:: Work request ::
Only lines that contain the string "SPRemoteEventProperties" should be returned from the material below.

:: Provided records ::
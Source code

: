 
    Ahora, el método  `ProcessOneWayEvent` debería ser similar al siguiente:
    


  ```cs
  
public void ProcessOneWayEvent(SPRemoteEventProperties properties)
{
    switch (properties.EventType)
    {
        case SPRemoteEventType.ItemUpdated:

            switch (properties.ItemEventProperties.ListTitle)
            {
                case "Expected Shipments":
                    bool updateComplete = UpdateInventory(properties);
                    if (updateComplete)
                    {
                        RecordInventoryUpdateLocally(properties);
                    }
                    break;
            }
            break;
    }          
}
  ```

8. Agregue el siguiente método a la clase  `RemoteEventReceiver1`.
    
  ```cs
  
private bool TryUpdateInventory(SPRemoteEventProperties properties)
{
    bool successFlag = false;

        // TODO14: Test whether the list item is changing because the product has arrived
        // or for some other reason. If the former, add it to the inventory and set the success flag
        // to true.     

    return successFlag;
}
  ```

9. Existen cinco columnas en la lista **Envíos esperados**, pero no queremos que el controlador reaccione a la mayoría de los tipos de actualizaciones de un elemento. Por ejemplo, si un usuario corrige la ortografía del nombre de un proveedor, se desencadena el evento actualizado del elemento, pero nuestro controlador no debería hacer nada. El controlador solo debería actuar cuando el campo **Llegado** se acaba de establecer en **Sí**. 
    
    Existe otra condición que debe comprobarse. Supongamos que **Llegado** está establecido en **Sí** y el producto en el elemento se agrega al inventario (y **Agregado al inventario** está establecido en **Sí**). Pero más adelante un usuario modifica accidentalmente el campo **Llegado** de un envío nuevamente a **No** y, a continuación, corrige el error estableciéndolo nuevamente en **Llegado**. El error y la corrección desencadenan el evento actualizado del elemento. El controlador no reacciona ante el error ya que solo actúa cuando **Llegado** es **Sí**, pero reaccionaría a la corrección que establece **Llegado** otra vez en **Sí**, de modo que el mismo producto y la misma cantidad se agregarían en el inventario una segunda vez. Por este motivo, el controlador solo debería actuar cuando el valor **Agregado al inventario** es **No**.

:: Written solution ::
public void ProcessOneWayEvent(SPRemoteEventProperties properties)
private bool TryUpdateInventory(SPRemoteEventProperties properties)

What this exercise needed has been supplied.